> **Records shown**:

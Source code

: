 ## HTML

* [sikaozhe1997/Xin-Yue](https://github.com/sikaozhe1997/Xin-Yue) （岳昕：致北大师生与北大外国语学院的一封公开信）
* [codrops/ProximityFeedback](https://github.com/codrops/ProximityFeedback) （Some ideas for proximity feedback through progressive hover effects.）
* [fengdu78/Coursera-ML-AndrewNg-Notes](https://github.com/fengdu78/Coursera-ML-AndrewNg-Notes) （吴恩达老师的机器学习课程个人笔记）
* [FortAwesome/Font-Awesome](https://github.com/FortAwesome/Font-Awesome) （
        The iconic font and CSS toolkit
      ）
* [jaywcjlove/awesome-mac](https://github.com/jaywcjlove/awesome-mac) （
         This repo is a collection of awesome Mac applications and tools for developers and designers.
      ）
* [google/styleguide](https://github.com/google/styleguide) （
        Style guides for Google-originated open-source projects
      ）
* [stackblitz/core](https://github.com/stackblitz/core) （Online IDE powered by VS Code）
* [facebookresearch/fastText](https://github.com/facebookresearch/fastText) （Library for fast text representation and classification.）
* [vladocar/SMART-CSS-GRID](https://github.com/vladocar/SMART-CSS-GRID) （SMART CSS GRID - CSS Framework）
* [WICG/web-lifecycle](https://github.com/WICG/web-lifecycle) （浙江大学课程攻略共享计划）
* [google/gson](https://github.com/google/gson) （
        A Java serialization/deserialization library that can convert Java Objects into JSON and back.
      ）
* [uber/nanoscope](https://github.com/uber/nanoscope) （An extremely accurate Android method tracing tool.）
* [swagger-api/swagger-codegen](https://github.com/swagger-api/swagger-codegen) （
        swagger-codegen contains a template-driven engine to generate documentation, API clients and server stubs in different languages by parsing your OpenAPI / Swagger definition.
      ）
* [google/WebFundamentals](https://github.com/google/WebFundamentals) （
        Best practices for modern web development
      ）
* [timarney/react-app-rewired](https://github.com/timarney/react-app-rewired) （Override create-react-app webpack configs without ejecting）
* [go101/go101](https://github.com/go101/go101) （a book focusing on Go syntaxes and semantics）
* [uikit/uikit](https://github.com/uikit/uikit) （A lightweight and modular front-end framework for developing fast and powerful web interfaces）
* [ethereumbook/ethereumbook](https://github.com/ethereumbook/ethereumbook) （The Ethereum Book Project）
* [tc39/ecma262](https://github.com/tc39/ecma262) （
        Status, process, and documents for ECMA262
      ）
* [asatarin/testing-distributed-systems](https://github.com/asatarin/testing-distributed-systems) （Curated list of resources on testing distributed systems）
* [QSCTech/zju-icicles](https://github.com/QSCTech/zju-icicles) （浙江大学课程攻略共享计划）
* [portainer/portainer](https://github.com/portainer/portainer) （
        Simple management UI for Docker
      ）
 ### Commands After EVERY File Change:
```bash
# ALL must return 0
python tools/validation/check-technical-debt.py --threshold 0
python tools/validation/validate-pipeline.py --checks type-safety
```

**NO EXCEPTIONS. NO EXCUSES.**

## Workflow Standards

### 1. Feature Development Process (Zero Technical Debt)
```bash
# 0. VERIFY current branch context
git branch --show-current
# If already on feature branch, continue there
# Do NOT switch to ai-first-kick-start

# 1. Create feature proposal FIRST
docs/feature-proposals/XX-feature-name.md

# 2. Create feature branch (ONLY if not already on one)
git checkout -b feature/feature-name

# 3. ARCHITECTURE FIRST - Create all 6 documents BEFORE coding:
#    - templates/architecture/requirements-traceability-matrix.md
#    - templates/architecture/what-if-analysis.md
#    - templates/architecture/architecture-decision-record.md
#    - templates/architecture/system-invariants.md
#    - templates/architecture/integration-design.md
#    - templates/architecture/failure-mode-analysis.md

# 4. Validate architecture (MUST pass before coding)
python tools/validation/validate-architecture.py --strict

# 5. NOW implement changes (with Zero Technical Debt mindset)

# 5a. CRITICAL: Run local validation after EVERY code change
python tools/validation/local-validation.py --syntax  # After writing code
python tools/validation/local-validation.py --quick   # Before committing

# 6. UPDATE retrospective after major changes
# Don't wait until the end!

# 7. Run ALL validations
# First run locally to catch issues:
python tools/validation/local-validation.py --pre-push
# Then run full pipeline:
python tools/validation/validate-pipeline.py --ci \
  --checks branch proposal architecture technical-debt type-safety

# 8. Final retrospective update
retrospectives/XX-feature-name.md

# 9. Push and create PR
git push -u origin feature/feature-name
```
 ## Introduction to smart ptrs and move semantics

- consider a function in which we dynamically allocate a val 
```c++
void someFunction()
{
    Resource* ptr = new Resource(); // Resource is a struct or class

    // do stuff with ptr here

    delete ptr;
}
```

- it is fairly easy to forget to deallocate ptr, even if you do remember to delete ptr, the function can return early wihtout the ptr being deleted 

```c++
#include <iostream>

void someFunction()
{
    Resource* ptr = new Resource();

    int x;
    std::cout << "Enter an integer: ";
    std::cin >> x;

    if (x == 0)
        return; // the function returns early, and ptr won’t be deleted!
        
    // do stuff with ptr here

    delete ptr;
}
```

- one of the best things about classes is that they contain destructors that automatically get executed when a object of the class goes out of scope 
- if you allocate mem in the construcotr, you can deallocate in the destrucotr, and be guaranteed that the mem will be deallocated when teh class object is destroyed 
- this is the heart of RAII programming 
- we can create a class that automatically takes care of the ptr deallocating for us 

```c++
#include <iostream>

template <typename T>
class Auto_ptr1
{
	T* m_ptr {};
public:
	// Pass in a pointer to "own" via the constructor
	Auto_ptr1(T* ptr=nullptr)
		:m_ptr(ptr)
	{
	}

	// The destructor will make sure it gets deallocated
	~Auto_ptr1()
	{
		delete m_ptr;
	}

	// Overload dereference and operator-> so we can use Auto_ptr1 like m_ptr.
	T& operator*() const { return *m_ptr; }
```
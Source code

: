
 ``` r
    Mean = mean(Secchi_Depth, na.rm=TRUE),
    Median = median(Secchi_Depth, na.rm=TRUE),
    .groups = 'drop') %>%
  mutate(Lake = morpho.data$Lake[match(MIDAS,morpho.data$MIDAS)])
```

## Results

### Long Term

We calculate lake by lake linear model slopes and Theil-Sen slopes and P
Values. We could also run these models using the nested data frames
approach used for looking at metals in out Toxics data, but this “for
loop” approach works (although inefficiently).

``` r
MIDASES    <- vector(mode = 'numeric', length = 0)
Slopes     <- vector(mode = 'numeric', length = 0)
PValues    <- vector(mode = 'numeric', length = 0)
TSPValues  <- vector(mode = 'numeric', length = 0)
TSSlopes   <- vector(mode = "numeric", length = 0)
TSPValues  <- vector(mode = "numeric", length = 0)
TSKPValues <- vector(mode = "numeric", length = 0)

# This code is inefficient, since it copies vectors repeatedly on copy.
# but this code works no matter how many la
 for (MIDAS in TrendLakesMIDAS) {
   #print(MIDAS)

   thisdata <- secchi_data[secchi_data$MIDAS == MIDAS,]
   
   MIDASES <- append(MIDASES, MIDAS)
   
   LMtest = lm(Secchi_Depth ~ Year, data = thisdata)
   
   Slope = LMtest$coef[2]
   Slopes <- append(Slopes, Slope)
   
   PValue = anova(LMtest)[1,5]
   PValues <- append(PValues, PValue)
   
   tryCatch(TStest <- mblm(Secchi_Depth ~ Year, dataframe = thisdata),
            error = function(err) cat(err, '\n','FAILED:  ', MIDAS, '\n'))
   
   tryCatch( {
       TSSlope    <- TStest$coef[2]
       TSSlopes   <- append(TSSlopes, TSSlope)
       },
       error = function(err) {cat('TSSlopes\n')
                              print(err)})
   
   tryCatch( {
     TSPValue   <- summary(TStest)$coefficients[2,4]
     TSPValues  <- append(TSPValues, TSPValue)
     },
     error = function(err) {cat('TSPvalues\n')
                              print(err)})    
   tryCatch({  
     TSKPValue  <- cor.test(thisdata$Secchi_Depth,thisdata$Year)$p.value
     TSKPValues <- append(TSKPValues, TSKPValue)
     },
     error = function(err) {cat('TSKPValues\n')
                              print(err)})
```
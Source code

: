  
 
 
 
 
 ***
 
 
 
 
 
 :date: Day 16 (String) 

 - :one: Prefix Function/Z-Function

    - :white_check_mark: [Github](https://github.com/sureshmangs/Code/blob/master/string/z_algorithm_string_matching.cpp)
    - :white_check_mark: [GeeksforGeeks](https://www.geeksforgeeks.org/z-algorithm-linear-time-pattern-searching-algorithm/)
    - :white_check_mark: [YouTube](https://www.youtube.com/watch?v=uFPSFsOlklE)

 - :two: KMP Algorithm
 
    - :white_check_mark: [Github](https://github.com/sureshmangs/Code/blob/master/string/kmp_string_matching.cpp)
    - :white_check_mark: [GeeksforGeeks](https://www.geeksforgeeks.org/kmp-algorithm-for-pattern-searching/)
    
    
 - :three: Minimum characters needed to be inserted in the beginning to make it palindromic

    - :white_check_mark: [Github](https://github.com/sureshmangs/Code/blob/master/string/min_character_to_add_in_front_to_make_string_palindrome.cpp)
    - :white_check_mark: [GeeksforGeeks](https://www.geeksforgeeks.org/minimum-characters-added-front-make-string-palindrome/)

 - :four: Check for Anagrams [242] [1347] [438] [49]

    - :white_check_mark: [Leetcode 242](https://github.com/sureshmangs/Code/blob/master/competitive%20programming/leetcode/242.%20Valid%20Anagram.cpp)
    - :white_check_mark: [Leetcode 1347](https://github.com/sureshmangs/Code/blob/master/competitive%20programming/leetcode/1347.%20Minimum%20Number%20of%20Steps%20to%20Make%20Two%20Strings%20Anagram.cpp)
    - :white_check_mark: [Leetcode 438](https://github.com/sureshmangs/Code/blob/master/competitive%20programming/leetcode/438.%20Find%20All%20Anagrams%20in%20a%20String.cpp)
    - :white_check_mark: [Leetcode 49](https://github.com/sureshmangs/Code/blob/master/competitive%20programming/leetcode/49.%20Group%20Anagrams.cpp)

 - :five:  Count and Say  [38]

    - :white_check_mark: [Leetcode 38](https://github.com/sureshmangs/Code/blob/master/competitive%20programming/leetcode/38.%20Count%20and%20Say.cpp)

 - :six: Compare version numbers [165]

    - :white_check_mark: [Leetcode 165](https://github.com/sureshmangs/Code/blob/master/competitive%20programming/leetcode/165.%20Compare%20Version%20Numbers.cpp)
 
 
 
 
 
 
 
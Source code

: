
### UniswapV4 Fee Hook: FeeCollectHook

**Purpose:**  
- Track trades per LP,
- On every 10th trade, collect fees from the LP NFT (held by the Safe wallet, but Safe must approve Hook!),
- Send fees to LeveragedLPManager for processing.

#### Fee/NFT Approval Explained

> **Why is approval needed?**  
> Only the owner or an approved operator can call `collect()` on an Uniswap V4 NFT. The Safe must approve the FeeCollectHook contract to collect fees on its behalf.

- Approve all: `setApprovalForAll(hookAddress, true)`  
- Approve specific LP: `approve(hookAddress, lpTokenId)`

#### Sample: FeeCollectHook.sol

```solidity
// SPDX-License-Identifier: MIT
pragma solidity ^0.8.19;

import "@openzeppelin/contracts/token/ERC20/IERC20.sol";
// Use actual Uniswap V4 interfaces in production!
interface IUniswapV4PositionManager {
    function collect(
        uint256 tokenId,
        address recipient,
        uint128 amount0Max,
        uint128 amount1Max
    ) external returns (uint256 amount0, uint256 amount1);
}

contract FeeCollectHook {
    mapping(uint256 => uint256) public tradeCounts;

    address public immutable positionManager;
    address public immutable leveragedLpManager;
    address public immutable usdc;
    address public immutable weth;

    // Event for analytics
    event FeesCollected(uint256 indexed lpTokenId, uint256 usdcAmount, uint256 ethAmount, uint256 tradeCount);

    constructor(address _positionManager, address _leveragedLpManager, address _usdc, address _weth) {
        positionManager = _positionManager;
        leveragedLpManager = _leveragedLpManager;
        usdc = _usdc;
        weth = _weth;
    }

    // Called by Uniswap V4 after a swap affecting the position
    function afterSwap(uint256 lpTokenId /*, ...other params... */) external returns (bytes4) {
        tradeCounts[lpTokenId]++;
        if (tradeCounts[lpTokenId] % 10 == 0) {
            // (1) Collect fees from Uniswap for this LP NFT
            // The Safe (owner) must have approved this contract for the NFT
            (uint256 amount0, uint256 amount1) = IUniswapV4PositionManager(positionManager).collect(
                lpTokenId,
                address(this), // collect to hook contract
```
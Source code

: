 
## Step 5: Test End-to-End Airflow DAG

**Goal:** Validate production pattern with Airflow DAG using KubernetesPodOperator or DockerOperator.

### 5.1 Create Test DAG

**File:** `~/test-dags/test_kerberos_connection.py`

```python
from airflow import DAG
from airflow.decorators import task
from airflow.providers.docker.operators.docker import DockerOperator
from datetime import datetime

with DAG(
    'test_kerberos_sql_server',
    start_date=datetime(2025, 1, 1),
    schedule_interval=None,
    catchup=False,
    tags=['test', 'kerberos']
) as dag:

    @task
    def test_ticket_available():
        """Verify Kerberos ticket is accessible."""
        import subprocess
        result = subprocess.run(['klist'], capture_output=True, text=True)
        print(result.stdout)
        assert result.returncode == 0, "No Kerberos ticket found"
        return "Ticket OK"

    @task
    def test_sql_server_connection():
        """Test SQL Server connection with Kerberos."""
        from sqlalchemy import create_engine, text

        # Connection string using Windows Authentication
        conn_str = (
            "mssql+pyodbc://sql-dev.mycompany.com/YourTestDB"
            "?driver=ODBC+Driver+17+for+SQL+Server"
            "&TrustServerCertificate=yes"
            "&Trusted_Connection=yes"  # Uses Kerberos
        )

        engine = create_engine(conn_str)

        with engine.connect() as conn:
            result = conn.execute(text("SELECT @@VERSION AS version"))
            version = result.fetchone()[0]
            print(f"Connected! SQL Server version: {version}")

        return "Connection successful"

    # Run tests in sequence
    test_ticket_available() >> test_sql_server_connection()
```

> **Problem to work on**: Using the listing above, locate the lines that hold "public" and copy each one.

> **Answer space**:
public:
    mapping(uint256 => uint256) public tradeCounts;
    address public immutable positionManager;
    address public immutable leveragedLpManager;
    address public immutable usdc;
    address public immutable weth;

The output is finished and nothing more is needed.